EXTRACTED RECORDS =
#####

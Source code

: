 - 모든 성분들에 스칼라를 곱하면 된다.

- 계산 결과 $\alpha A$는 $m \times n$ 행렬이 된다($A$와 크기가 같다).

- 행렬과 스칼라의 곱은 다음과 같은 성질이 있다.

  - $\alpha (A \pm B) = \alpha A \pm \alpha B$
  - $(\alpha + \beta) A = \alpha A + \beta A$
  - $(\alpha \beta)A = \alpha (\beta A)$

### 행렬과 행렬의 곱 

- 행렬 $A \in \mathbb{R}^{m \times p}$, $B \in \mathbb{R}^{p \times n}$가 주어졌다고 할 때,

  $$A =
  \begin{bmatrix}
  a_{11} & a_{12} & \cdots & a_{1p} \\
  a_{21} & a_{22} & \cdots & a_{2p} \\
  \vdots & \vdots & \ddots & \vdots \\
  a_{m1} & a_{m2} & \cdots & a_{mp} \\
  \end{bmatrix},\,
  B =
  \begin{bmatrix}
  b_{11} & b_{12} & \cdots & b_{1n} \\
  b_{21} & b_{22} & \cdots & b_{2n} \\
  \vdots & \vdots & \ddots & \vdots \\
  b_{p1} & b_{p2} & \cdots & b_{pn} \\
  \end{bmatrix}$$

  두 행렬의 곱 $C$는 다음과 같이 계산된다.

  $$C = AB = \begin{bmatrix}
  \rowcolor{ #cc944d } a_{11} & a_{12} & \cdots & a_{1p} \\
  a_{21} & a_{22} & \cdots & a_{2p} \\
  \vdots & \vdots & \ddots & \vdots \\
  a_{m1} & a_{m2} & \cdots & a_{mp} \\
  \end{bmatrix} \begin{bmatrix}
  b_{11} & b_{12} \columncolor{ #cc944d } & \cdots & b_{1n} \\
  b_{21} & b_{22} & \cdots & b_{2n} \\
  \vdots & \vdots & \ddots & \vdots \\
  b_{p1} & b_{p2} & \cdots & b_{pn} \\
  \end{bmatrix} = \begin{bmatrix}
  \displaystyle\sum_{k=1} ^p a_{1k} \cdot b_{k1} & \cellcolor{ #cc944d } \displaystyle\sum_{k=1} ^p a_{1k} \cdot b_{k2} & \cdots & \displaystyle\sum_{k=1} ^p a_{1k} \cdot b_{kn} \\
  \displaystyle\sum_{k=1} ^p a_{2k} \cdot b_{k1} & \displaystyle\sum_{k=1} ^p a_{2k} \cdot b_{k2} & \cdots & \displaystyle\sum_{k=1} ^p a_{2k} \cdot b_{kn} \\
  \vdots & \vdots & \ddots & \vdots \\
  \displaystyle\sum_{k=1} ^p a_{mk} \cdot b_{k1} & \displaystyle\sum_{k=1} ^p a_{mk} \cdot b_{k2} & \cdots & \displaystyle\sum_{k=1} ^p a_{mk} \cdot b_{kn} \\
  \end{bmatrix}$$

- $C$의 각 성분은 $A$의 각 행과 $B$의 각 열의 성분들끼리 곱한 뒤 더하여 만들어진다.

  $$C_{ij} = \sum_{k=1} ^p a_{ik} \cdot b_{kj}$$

#####

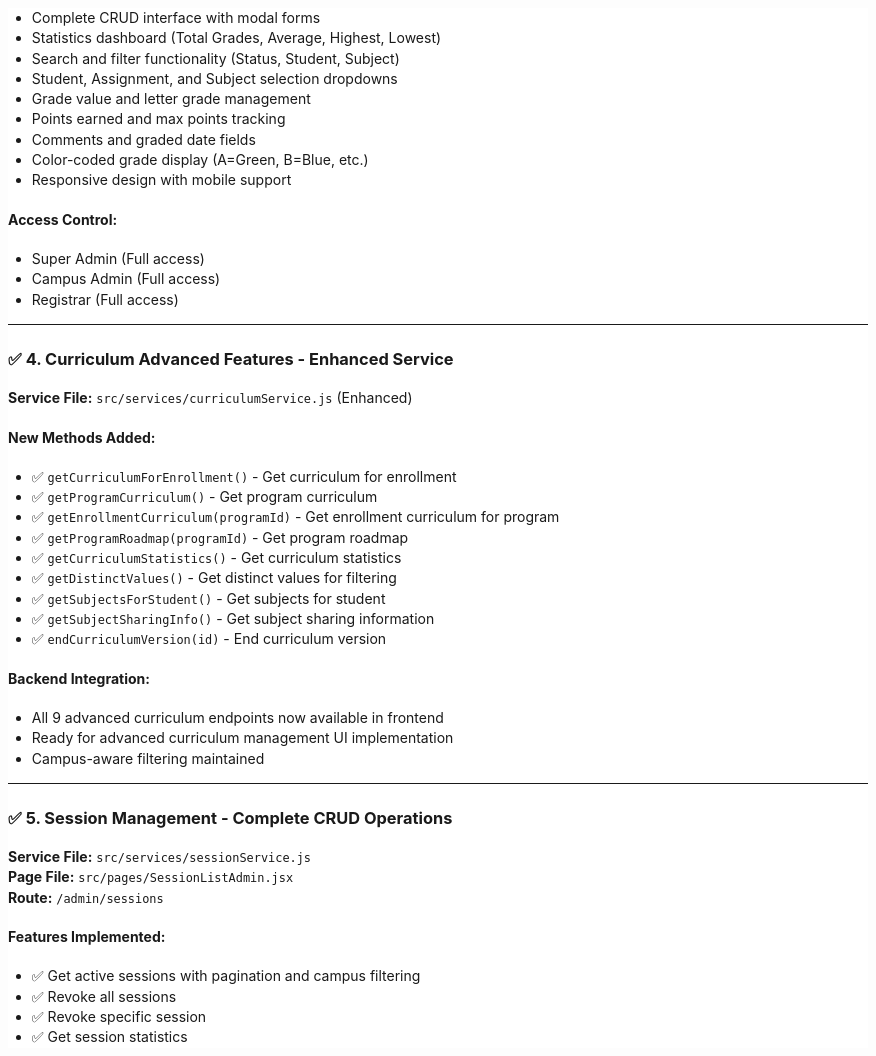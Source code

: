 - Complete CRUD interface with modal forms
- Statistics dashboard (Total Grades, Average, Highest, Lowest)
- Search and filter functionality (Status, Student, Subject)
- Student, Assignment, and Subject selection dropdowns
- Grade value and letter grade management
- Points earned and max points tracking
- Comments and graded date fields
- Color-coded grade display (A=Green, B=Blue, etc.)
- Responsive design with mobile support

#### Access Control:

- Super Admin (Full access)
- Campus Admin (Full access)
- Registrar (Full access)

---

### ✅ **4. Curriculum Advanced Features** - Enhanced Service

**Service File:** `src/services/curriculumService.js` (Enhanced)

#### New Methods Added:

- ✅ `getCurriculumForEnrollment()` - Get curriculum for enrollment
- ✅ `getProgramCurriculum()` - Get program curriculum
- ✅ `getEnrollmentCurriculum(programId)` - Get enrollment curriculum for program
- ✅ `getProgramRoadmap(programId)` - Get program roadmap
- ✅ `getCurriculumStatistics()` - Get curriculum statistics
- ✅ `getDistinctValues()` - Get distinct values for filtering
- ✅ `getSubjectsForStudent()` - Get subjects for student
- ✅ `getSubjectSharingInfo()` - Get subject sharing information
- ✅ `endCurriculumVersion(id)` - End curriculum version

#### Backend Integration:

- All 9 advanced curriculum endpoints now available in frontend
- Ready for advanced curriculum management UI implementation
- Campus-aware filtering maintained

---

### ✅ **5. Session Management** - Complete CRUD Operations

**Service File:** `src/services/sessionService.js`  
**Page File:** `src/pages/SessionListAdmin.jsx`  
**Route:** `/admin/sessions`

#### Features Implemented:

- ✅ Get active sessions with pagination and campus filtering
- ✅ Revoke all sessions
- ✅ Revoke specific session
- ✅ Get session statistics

#####

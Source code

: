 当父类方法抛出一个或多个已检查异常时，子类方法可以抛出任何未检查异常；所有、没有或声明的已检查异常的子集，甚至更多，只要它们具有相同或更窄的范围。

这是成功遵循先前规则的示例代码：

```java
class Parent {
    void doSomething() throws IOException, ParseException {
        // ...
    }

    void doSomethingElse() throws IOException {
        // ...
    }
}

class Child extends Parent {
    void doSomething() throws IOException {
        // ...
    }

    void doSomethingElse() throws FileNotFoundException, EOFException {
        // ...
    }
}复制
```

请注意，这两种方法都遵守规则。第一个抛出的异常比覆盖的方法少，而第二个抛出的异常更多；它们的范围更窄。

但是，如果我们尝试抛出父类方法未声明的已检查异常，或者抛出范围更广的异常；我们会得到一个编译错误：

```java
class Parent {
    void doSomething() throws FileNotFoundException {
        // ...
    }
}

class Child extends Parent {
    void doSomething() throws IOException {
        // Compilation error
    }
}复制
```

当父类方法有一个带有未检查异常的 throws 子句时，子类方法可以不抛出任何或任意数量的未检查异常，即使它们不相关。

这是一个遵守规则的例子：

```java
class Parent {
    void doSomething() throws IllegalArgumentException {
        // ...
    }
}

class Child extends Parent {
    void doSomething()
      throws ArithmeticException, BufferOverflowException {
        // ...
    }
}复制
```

#####

ACTIVITY =
Copy out every line from the material above in which the word "program" appears.

SOLUTION TO THE EXERCISE =
- ✅ `getProgramCurriculum()` - Get program curriculum
- ✅ `getEnrollmentCurriculum(programId)` - Get enrollment curriculum for program
- ✅ `getProgramRoadmap(programId)` - Get program roadmap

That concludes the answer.